Conservatives and liberals stress different facets of these changes. Liberals treasure the social liberation and growing cultural diversity of the past half-century but lament the economic dislocation, the loss of social solidarity and the rise in inequality. Conservatives celebrate the economic liberalization and dynamism but lament the social instability, moral disorder, cultural breakdown and weakening of fundamental institutions and traditions. Part of Mr. Trump’s appeal has been that he basically laments it all—and thus unites the anxieties of those who see no real upside for themselves in the evolution of modern America.

The greatest challenges that America now confronts are the logical conclusions of the path of individualism and fracture, dissolution and liberation that we have traveled since the middle of the last century. And the greatest resources at our disposal for tackling those challenges are the products of our having traveled this path too. We face the problems of a fractured republic, and the solutions we pursue will need to call upon the strengths of a decentralized, diffuse, diverse, dynamic nation.

For all the GOP’s troubles, it will actually be easier for conservatives than for liberals to see their way toward such a forward-looking politics. For one thing, conservatives can much more clearly see the bankruptcy of a nostalgic politics. Many liberals still cling complacently to the anachronism of social democracy as their vision of the future.

Some traditional conservative priorities—especially an emphasis on economic growth—remain vital to any such forward-looking politics. But that can only be a start. Beyond growth, a modernized conservative policy agenda would seek to use the very diversity and fragmentation of 21st-century America to meet its challenges.

In health care, for instance, … the new conservative approach would liberate insurers and providers to offer many different models of coverage and care, empower consumers to choose (including through financial assistance to those unable to afford insurance) and let their choices matter—making the system more efficient from the bottom up.

Or consider primary and secondary education, … the new conservative approach would instead direct its resources to let parents make choices for their children and allow the education system to take shape around their priorities and preferences.

… a bottom-up approach has long been championed by conservatives in some arenas, albeit with limited success against an entrenched progressive welfare state. A welfare system that could better address the problems of those left behind by the global economy or mired in inter-generational poverty wouldn’t be a one-size-fits-all bureaucratic regime. Rather, it would empower local problem-solvers to mix resources, advice, experience and moral leadership in a continuing process of bottom-up experimentation.

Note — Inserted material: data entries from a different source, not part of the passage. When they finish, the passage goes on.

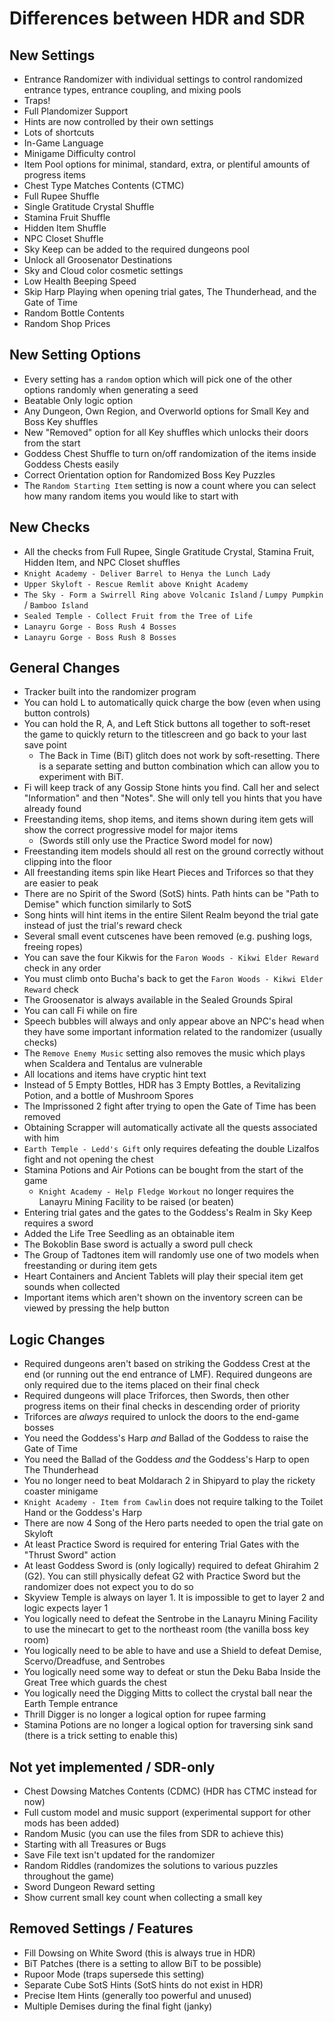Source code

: # Differences between HDR and SDR

## New Settings
* Entrance Randomizer with individual settings to control randomized entrance types, entrance
coupling, and mixing pools
* Traps!
* Full Plandomizer Support
* Hints are now controlled by their own settings
* Lots of shortcuts
* In-Game Language
* Minigame Difficulty control
* Item Pool options for minimal, standard, extra, or plentiful amounts of progress items
* Chest Type Matches Contents (CTMC)
* Full Rupee Shuffle
* Single Gratitude Crystal Shuffle
* Stamina Fruit Shuffle
* Hidden Item Shuffle
* NPC Closet Shuffle
* Sky Keep can be added to the required dungeons pool
* Unlock all Groosenator Destinations
* Sky and Cloud color cosmetic settings
* Low Health Beeping Speed
* Skip Harp Playing when opening trial gates, The Thunderhead, and the Gate of Time
* Random Bottle Contents
* Random Shop Prices

## New Setting Options
* Every setting has a `random` option which will pick one of the other options randomly when
generating a seed
* Beatable Only logic option
* Any Dungeon, Own Region, and Overworld options for Small Key and Boss Key shuffles
* New "Removed" option for all Key shuffles which unlocks their doors from the start
* Goddess Chest Shuffle to turn on/off randomization of the items inside Goddess Chests easily
* Correct Orientation option for Randomized Boss Key Puzzles
* The `Random Starting Item` setting is now a count where you can select how many random items you
would like to start with

## New Checks
* All the checks from Full Rupee, Single Gratitude Crystal, Stamina Fruit, Hidden Item, and NPC
Closet shuffles
* `Knight Academy - Deliver Barrel to Henya the Lunch Lady`
* `Upper Skyloft - Rescue Remlit above Knight Academy`
* `The Sky - Form a Swirrell Ring above Volcanic Island` / `Lumpy Pumpkin` / `Bamboo Island`
* `Sealed Temple - Collect Fruit from the Tree of Life`
* `Lanayru Gorge - Boss Rush 4 Bosses`
* `Lanayru Gorge - Boss Rush 8 Bosses`

## General Changes
* Tracker built into the randomizer program
* You can hold L to automatically quick charge the bow (even when using button controls)
* You can hold the R, A, and Left Stick buttons all together to soft-reset the game to quickly
return to the titlescreen and go back to your last save point
  * The Back in Time (BiT) glitch does not work by soft-resetting. There is a separate setting
    and button combination which can allow you to experiment with BiT.
* Fi will keep track of any Gossip Stone hints you find. Call her and select "Information" and
then "Notes". She will only tell you hints that you have already found
* Freestanding items, shop items, and items shown during item gets will show the correct progressive model for major items
  * (Swords still only use the Practice Sword model for now)
* Freestanding item models should all rest on the ground correctly without clipping into the floor
* All freestanding items spin like Heart Pieces and Triforces so that they are easier to peak
* There are no Spirit of the Sword (SotS) hints. Path hints can be "Path to Demise" which function
similarly to SotS
* Song hints will hint items in the entire Silent Realm beyond the trial gate instead of just the
trial's reward check
* Several small event cutscenes have been removed (e.g. pushing logs, freeing ropes)
* You can save the four Kikwis for the `Faron Woods - Kikwi Elder Reward` check in any order
* You must climb onto Bucha's back to get the `Faron Woods - Kikwi Elder Reward` check
* The Groosenator is always available in the Sealed Grounds Spiral
* You can call Fi while on fire
* Speech bubbles will always and only appear above an NPC's head when they have some important
information related to the randomizer (usually checks)
* The `Remove Enemy Music` setting also removes the music which plays when Scaldera and Tentalus
are vulnerable
* All locations and items have cryptic hint text
* Instead of 5 Empty Bottles, HDR has 3 Empty Bottles, a Revitalizing Potion, and a bottle of
Mushroom Spores
* The Imprissoned 2 fight after trying to open the Gate of Time has been removed
* Obtaining Scrapper will automatically activate all the quests associated with him
* `Earth Temple - Ledd's Gift` only requires defeating the double Lizalfos fight and not opening
the chest
* Stamina Potions and Air Potions can be bought from the start of the game
  * `Knight Academy - Help Fledge Workout` no longer requires the Lanayru Mining Facility to be raised (or beaten)
* Entering trial gates and the gates to the Goddess's Realm in Sky Keep requires a sword
* Added the Life Tree Seedling as an obtainable item
* The Bokoblin Base sword is actually a sword pull check
* The Group of Tadtones item will randomly use one of two models when freestanding or during item gets
* Heart Containers and Ancient Tablets will play their special item get sounds when collected
* Important items which aren't shown on the inventory screen can be viewed by pressing the help button

## Logic Changes
* Required dungeons aren't based on striking the Goddess Crest at the end (or running out the end
entrance of LMF). Required dungeons are only required due to the items placed on their final check
* Required dungeons will place Triforces, then Swords, then other progress items on their final
checks in descending order of priority
* Triforces are *always* required to unlock the doors to the end-game bosses
* You need the Goddess's Harp *and* Ballad of the Goddess to raise the Gate of Time
* You need the Ballad of the Goddess *and* the Goddess's Harp to open The Thunderhead
* You no longer need to beat Moldarach 2 in Shipyard to play the rickety coaster minigame
* `Knight Academy - Item from Cawlin` does not require talking to the Toilet Hand or the Goddess's
Harp
* There are now 4 Song of the Hero parts needed to open the trial gate on Skyloft
* At least Practice Sword is required for entering Trial Gates with the "Thrust Sword" action
* At least Goddess Sword is (only logically) required to defeat Ghirahim 2 (G2). You can still
physically defeat G2 with Practice Sword but the randomizer does not expect you to do so
* Skyview Temple is always on layer 1. It is impossible to get to layer 2 and logic expects layer 1
* You logically need to defeat the Sentrobe in the Lanayru Mining Facility to use the minecart to
get to the northeast room (the vanilla boss key room)
* You logically need to be able to have and use a Shield to defeat Demise, Scervo/Dreadfuse, and
Sentrobes
* You logically need some way to defeat or stun the Deku Baba Inside the Great Tree which guards
the chest
* You logically need the Digging Mitts to collect the crystal ball near the Earth Temple entrance
* Thrill Digger is no longer a logical option for rupee farming
* Stamina Potions are no longer a logical option for traversing sink sand (there is a trick setting to enable this)

## Not yet implemented / SDR-only
* Chest Dowsing Matches Contents (CDMC) (HDR has CTMC instead for now)
* Full custom model and music support (experimental support for other mods has been added)
* Random Music (you can use the files from SDR to achieve this)
* Starting with all Treasures or Bugs
* Save File text isn't updated for the randomizer
* Random Riddles (randomizes the solutions to various puzzles throughout the game)
* Sword Dungeon Reward setting
* Show current small key count when collecting a small key

## Removed Settings / Features
* Fill Dowsing on White Sword (this is always true in HDR)
* BiT Patches (there is a setting to allow BiT to be possible)
* Rupoor Mode (traps supersede this setting)
* Separate Cube SotS Hints (SotS hints do not exist in HDR)
* Precise Item Hints (generally too powerful and unused)
* Multiple Demises during the final fight (janky)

The work of government more broadly—especially at the state and local levels, where most government happens—should abandon the model of the centralized, technocratic industrial economy in favor of today’s decentralized, consumer-driven, postindustrial economy, using public resources to encourage constructive experimentation with public services rather than to impose tired dogmas from above.

That is how a traditionalist moral minority can thrive in a diverse America—by offering itself not as a path back to an old consensus that no longer exists but as an attractive, vibrant alternative to the demoralizing chaos of the permissive society.

In the crisis of this election year, the right has been brought face-to-face with the bankruptcy of its version of nostalgic politics. The conservatism that follows Mr. Trump will need to confront the genuine public concerns into which he has tapped, about trade, downward social mobility and diminished opportunity. But conservatives will need to offer an approach far more constructive than Mr. Trump’s vulgar and abusive demagoguery.

The right’s decentralizing mind-set, disposition toward community and innate skepticism of technocratic government will serve them well—and leave them far better equipped to address America’s modern problems than liberals who have yet to confront the exhaustion of their own political vision.

For the right, Mr. Trump marks the disastrous end of an era. But beyond the crisis that he embodies beckons the prospect of a revitalized conservatism and a revitalized America.